【オクルカワカリ】 葬送の者が鳥の姿(役割)となる、この時代の葬儀の一方法か。または正式な葬儀のできない場合の仕方か。「カワカリ」はどんな鳥かと江戸時代の鳥類図鑑を調べても載っていない。近世植物・動物・鉱物図譜集成、観文禽譜に、かろうじて「河雁・川雁・カハガリ」などの言葉を見つけることができた。ところが、「カワカリ」は記紀の記述によるものであった。振出しに戻った形になってしまったが、唯一次のような文があった。「(略) 雁をも鴨をもカルといひしと見ゆ (略) 黒鳧の肉淡黒、可食といへるはカルカモの本名カハガリ略してカルとも云う。(略) 纂疏には川雁は鳧雁の類を謂うとあり」(抜粋、一部漢文は読み下し文に変えた)これからすると、「カワカリ」は江戸時代にはすでに何の鳥か分からなくなっていたようであるが、「カワカリ」はカルガモのことだと書かれていることを頼りにカルガモと訳す。
【キサリモチ】 秀真政伝では、死体の頭を持って悔みに来る人々に対面させる役としている。

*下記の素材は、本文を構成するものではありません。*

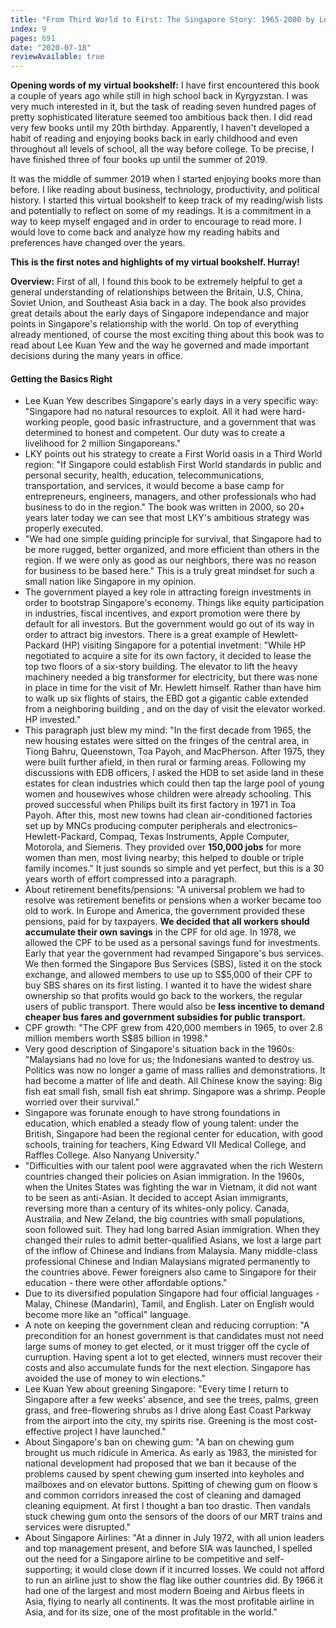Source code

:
 ```yaml
---
title: "From Third World to First: The Singapore Story: 1965-2000 by Lee Kuan Yew"
index: 9
pages: 691
date: "2020-07-18"
reviewAvailable: true
---
```


**Opening words of my virtual bookshelf:** I have first encountered this book a couple of years ago while still in high school back in Kyrgyzstan. I was very much interested in it, but the task of reading seven hundred pages of pretty sophisticated literature seemed too ambitious back then. I did read very few books until my 20th birthday. Apparently, I haven't developed a habit of reading and enjoying books back in early childhood and even throughout all levels of school, all the way before college. To be precise, I have finished three of four books up until the summer of 2019. 

It was the middle of summer 2019 when I started enjoying books more than before. I like reading about business, technology, productivity, and political history. I started this virtual bookshelf to keep track of my reading/wish lists and potentially to reflect on some of my readings. It is a commitment in a way to keep myself engaged and in order to encourage to read more. I would love to come back and analyze how my reading habits and preferences have changed over the years. 

**This is the first notes and highlights of my virtual bookshelf. Hurray!**

**Overview:** First of all, I found this book to be extremely helpful to get a general understanding of relationships between the Britain, U.S, China, Soviet Union, and Southeast Asia back in a day. The book also provides great details about the early days of Singapore independance and major points in Singapore's relationship with the world. On top of everything already mentioned, of course the most exciting thing about this book was to read about Lee Kuan Yew and the way he governed and made important decisions during the many years in office. 

#### Getting the Basics Right

- Lee Kuan Yew describes Singapore's early days in a very specific way: "Singapore had no natural resources to exploit. All it had were hard-working people, good basic infrastructure, and a government that was determined to honest and competent. Our duty was to create a livelihood for 2 million Singaporeans."
- LKY points out his strategy to create a First World oasis in a Third World region: "If Singapore could establish First World standards in public and personal security, health, education, telecommunications, transportation, and services, it would become a base camp for entrepreneurs, engineers, managers, and other professionals who had business to do in the region." The book was written in 2000, so 20+ years later today we can see that most LKY's ambitious strategy was properly executed.
- "We had one simple guiding principle for survival, that Singapore had to be more rugged, better organized, and more efficient than others in the region. If we were only as good as our neighbors, there was no reason for business to be based here." This is a truly great mindset for such a small nation like Singapore in my opinion.
- The government played a key role in attracting foreign investments in order to bootstrap Singapore's economy. Things like equity participation in industries, fiscal incentives, and export promotion were there by default for all investors. But the government would go out of its way in order to attract big investors. There is a great example of Hewlett-Packard (HP) visiting Singapore for a potential invetment: "While HP negotiated to acquire a site for its own factory, it decided to lease the top two floors of a six-story building. The elevator to lift the heavy machinery needed a big transformer for electricity, but there was none in place in time for the visit of Mr. Hewlett himself. Rather than have him to walk up six flights of stairs, the EBD got a gigantic cable extended from a neighboring building , and on the day of visit the elevator worked. HP invested."
- This paragraph just blew my mind: "In the first decade from 1965, the new housing estates were sitted on the fringes of the central area, in Tiong Bahru, Queenstown, Toa Payoh, and MacPherson. After 1975, they were built further afield, in then rural or farming areas. Following my discussions with EDB officers, I asked the HDB to set aside land in these estates for clean industries which could then tap the large pool of young women and housewives whose children were already schooling. This proved successful when Philips built its first factory in 1971 in Toa Payoh. After this, most new towns had clean air-conditioned factories set up by MNCs producing computer peripherals and electronics–Hewlett-Packard, Compaq, Texas Instruments, Apple Computer, Motorola, and Siemens. They provided over **150,000 jobs** for more women than men, most living nearby; this helped to double or triple family incomes." It just sounds so simple and yet perfect, but this is a 30 years worth of effort compressed into a paragraph. 
- About retirement benefits/pensions: "A universal problem we had to resolve was retirement benefits or pensions when a worker became too old to work. In Europe and America, the government provided these pensions, paid for by taxpayers. **We decided that all workers should accumulate their own savings** in the CPF for old age. In 1978, we allowed the CPF to be used as a personal savings fund for investments. Early that year the government had revamped Singapore's bus services. We then formed the Singapore Bus Services (SBS), listed it on the stock exchange, and allowed members to use up to S$5,000 of their CPF to buy SBS shares on its first listing. I wanted it to have the widest share ownership so that profits would go back to the workers, the regular users of public transport. There would also be **less incentive to demand cheaper bus fares and government subsidies for public transport.**
- CPF growth: "The CPF grew from 420,000 members in 1965, to over 2.8 million members worth S$85 billion in 1998."
- Very good description of Singapore's situation back in the 1960s: "Malaysians had no love for us; the Indonesians wanted to destroy us. Politics was now no longer a game of mass rallies and demonstrations. It had become a matter of life and death. All Chinese know the saying: Big fish eat small fish, small fish eat shrimp. Singapore was a shrimp. People worried over their survival."
- Singapore was forunate enough to have strong foundations in education, which enabled a steady flow of young talent: under the British, Singapore had been the regional center for education, with good schools, training for teachers, King Edward VII Medical College, and Raffles College. Also Nanyang University."
- "Difficulties with our talent pool were aggravated when the rich Western countries changed their policies on Asian immigration. In the 1960s, when the Unites States was fighting the war in Vietnam, it did not want to be seen as anti-Asian. It decided to accept Asian immigrants, reversing more than a century of its whites-only policy. Canada, Australia, and New Zeland, the big countries with small populations, soon followed suit. They had long barred Asian immigration. When they changed their rules to admit better-qualified Asians, we lost a large part of the inflow of Chinese and Indians from Malaysia. Many middle-class professional Chinese and Indian Malaysians migrated permanently to the countries above. Fewer foreigners also came to Singapore for their education - there were other affordable options."
- Due to its diversified population Singapore had four official languages - Malay, Chinese (Mandarin), Tamil, and English. Later on English would become more like an "offical" language. 
- A note on keeping the government clean and reducing corruption: "A precondition for an honest government is that candidates must not need large sums of money to get elected, or it must trigger off the cycle of curruption. Having spent a lot to get elected, winners must recover their costs and also accumulate funds for the next election. Singapore has avoided the use of money to win elections."
- Lee Kuan Yew about greening Singapore: "Every time I return to Singapore after a few weeks' absence, and see the trees, palms, green grass, and free-flowering shrubs as I drive along East Coast Parkway from the airport into the city, my spirits rise. Greening is the most cost-effective project I have launched."
- About Singapore's ban on chewing gum: "A ban on chewing gum brought us much ridicule in America. As early as 1983, the ministed for national development had proposed that we ban it because of the problems caused by spent chewing gum inserted into keyholes and mailboxes and on elevator buttons. Spitting of chewing gum on floow s and common corridors inreased the cost of cleaning and damaged cleaning equipment. At first I thought a ban too drastic. Then vandals stuck chewing gum onto the sensors of the doors of our MRT trains and services were disrupted."
- About Singapore Airlines: "At a dinner in July 1972, with all union leaders and top management present, and before SIA was launched, I spelled out the need for a Singapore airline to be competitive and self-supporting; it would close down if it incurred losses. We could not afford to run an airline just to show the flag like outher countries did. By 1966 it had one of the largest and most modern Boeing and Airbus fleets in Asia, flying to nearly all continents. It was the most profitable airline in Asia, and for its size, one of the most profitable in the world."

記紀の解釈も諸説紛々である。「キサリ」の確かな意味は不明だが、ここでは葬列の中の役割として考え、「キ」を棺として遺骸を運ぶ役とする。 【ヨハキシ】 40綾本文108に「オバハアタカモ カミノヨノ ヨハキシゾコレ」、同211に「オシヤマスクネ カフリミハ ヨハキシモチテ トミムタリ」、同288に「ヱトノタケヒコ ヨハキシオ マテニナラビテ」と出てくる。本文と合わせたこの四つの文から、少なくも葬列で持つ物であると推測できる。「ヨハキ」を「世掃」と読むと、葬列の浄めの意味があるように思われる。和語の「シ」に当たる漢字は「為」しか見つけられないのでそのように為すものを言うのか、具体的にはどんなものか分からないが、「尾羽はあたかも神の世のヨハキシのようだ」の「尾羽」の形態と、近年まで地方の葬列で、花をつけた飾りを持っていくのを見かけたことと合わせて、葬列で持つ飾りとして、造語になるが「世掃花」と考えた。

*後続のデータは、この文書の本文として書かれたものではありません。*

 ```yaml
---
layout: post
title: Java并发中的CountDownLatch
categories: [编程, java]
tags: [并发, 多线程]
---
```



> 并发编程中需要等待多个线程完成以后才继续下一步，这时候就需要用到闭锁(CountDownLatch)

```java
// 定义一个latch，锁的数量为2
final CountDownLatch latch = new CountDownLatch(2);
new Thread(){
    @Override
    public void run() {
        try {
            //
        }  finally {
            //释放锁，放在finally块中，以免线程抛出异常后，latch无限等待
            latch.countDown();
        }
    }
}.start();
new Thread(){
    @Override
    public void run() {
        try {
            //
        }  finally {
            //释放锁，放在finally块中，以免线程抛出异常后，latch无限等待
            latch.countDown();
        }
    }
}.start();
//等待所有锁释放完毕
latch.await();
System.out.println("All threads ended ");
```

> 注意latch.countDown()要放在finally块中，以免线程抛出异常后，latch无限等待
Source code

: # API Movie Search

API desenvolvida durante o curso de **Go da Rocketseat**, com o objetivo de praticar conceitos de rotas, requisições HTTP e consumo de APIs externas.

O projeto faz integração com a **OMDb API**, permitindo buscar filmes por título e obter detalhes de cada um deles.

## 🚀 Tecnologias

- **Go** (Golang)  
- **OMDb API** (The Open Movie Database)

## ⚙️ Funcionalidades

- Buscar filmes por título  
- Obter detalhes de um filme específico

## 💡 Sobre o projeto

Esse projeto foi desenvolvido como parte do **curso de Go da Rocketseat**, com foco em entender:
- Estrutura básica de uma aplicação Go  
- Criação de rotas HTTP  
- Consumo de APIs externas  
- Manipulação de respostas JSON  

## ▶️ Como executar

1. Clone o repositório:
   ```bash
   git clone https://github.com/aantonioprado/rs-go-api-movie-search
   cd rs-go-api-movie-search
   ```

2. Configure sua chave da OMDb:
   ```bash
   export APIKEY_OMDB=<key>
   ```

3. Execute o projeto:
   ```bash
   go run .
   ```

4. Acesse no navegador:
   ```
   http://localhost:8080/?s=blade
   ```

【カナヤマヒコ】 6綾に「ウチミヤニ カナヤマヒコガ ウリウヒメ」と名前は出てきている。娘が妃に選ばれ、かつ中山道を拓いたとなると、どのような人物なのだろうか。今は岐阜県にある南宮大社(仲山金山彦神社)の祭神として祭られ、金属・鉱山の神とされているようである。「未魁の新説異説」で詳しく述べるが、私は、この時代に土木に優れ製鉄にも通じていた人物とすると、渡来人だと考える。唐突のようだが私は、この人物が伝説の人とされている徐福ではないかと推理する。「史記」の「秦始皇本紀」等に書かれている徐福の渡来にかかわる記述と、日本での伝説などと、これも「新説異説」で触れるがホツマツタヱから私が算出した年代が一致すること。「カナヤマ」という名前は、徐福の出身地、江蘇省カンユ県金山郷(程天良著、池上正治訳「徐福霧のかなたへ」による)の「金山」を和語の「カナヤマ」に置き換えたものとも考えられること。等々、カナヤマヒコは徐福だと思えてくるのである。

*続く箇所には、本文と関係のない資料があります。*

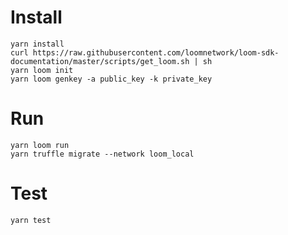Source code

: # Install
```
yarn install
curl https://raw.githubusercontent.com/loomnetwork/loom-sdk-documentation/master/scripts/get_loom.sh | sh
yarn loom init
yarn loom genkey -a public_key -k private_key
```

# Run
```
yarn loom run
yarn truffle migrate --network loom_local
```

# Test
```
yarn test
```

【メロヨシニ】 広辞苑に「網の目を引き寄せること」とあるが、出典は神代紀で、ここと同じ場面から引かれている。 【ヨシヨリコネイ】 「メロヨシ」にするのではなく、仲人を立て手続きを踏んでほしいということ。
【ウス】 ウビチニとスビチニが初めて結婚という形をとったことから、結婚する男女を、その頭文字をとって表したのではないか。 【カモイトムスブ】 大言海で「カモ」を引くと「かりも」に同じとある。「かりも」の項には「ゆかりなし、ゆくりなし」とある。「ゆかりなし・ゆくりなし」は「思いがけず、図らずも、不意に」という意味であるから、「カモイトムスブ」は「思いがけず糸を結ぶ」となる。「糸を結ぶ」は二人が結ばれることと考えられる。アチスキタカヒコネの怒りを鎮めようとしてオグラ姫が歌った歌が思いがけず二人を結んだのだが、後々「カモイトムスブ」は、歌のやり取りで男女の縁が結ばれることを言うようになったのではないか。